Machine-Learned Bond-Order Potential for Exploring the Configuration Space of Carbon
Ikuma Kohata, Kaoru Hisama, Keigo Otsuka, Shigeo Maruyama
TL;DR
This work develops MLBOP, a general-purpose, transferably accurate interatomic potential for carbon by coupling a machine-learned bond-order framework with a classical two-body energy term and Grimme-D3 dispersion. The authors derive the energy as $E_{tot} = E_{bond} + E_{disp}$, and implement a bond-embedded descriptor to predict environment-dependent bond parameters via MLPs, trained in two stages on a large, diverse DFT dataset. MLBOP demonstrates strong performance across crystals, defects, surfaces, liquids, amorphous phases, phonons, elasticity, clusters, and high-pressure phase behavior, surpassing several state-of-the-art MLIPs in smoothness, transferability, and physical realism, with manageable computational cost.
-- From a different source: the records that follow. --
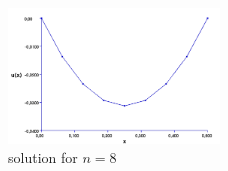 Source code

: \documentclass[10pt,a4paper]{report}
\begin{document}
\begin{figure}[H]
  \caption{solution for $n= 8$}
  \centering
    \includegraphics[width=0.5\textwidth]{n8.png}
\end{figure}
\end{document}
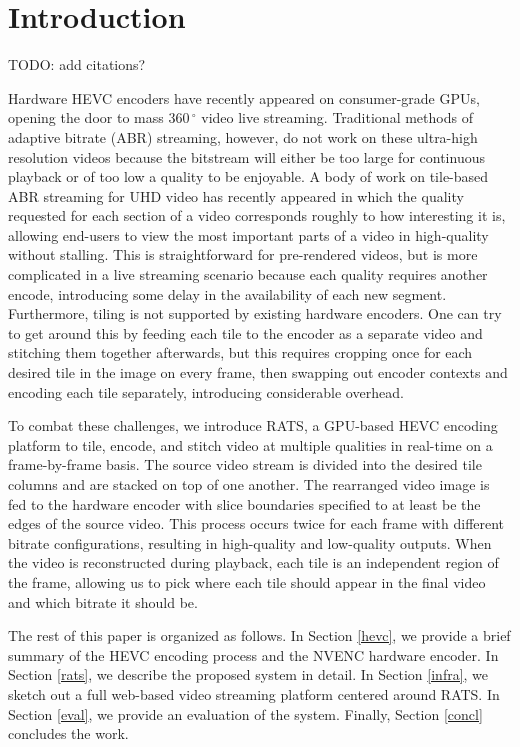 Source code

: 
\section{Introduction} \label{intro}

TODO: add citations?

Hardware HEVC encoders have recently appeared on consumer-grade GPUs, opening the door to mass $360\,^{\circ}$ video live streaming. Traditional methods of adaptive bitrate (ABR) streaming, however, do not work on these ultra-high resolution videos because the bitstream will either be too large for continuous playback or of too low a quality to be enjoyable. A body of work on tile-based ABR streaming for UHD video has recently appeared in which the quality requested for each section of a video corresponds roughly to how interesting it is, allowing end-users to view the most important parts of a video in high-quality without stalling. This is straightforward for pre-rendered videos, but is more complicated in a live streaming scenario because each quality requires another encode, introducing some delay in the availability of each new segment. Furthermore, tiling is not supported by existing hardware encoders. One can try to get around this by feeding each tile to the encoder as a separate video and stitching them together afterwards, but this requires cropping once for each desired tile in the image on every frame, then swapping out encoder contexts and encoding each tile separately, introducing considerable overhead.

To combat these challenges, we introduce RATS, a GPU-based HEVC encoding platform to tile, encode, and stitch video at multiple qualities in real-time on a frame-by-frame basis. The source video stream is divided into the desired tile columns and are stacked on top of one another. The rearranged video image is fed to the hardware encoder with slice boundaries specified to at least be the edges of the source video. This process occurs twice for each frame with different bitrate configurations, resulting in high-quality and low-quality outputs. When the video is reconstructed during playback, each tile is an independent region of the frame, allowing us to pick where each tile should appear in the final video and which bitrate it should be.

The rest of this paper is organized as follows. In Section \ref{hevc}, we provide a brief summary of the HEVC encoding process and the NVENC hardware encoder. In Section \ref{rats}, we describe the proposed system in detail. In Section \ref{infra}, we sketch out a full web-based video streaming platform centered around RATS. In Section \ref{eval}, we provide an evaluation of the system. Finally, Section \ref{concl} concludes the work.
The approach enables comprehensive exploration of carbon's configuration space, including phase diagrams and enthalpy-volume maps of local minima, and holds promise for accelerating discovery of novel carbon materials. Overall, MLBOP provides a robust, interpretable, and efficient pathway to accurate PES coverage with a relatively small parameter set.
Abstract
Construction of transferable machine-learning interatomic potentials with a minimal number of parameters is important for their general applicability. Here, we present a machine-learning interatomic potential with the functional form of the bond-order potential for comprehensive exploration over the configuration space of carbon. The physics-based design of this potential enables robust and accurate description over a wide range of the potential energy surface with a small number of parameters. We demonstrate the versatility of this potential through validations across various tasks, including phonon dispersion calculations, global structure searches for clusters, phase diagram calculations, and enthalpy-volume mappings of local minima structures. We expect that this potential can contribute to the discovery of novel carbon materials.